Only the lines below starting at the one containing "- _dscatalogue_, manages" and ending at the one containing "These classes can" belong in the answer, each copied exactly.

(EXERCISE DATA)

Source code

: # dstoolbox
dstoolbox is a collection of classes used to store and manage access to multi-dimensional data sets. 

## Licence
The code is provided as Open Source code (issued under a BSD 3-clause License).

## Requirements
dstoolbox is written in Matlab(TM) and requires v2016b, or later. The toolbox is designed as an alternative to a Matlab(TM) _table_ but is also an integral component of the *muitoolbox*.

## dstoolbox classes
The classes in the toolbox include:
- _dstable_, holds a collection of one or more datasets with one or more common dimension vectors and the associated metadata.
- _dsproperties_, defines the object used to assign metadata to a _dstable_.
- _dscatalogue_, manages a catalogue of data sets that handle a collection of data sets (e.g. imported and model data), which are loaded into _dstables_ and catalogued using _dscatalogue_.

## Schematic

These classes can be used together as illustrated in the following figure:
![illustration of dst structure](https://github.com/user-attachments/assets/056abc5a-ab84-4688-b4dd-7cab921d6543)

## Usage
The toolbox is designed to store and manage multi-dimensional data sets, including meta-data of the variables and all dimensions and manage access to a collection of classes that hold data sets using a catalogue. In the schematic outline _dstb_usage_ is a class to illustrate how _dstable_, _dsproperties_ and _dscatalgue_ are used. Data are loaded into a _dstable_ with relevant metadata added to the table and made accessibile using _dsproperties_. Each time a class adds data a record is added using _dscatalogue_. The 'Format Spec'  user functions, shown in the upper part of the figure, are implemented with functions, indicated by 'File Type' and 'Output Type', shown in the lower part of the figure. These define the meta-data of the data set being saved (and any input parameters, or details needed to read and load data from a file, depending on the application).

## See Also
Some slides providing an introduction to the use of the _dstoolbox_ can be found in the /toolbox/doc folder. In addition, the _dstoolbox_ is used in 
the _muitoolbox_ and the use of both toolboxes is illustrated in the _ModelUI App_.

(End EXERCISE DATA)

* THE COMPLETED TASK *
- _dscatalogue_, manages a catalogue of data sets that handle a collection of data sets (e.g. imported and model data), which are loaded into _dstables_ and catalogued using _dscatalogue_.

## Schematic

These classes can be used together as illustrated in the following figure:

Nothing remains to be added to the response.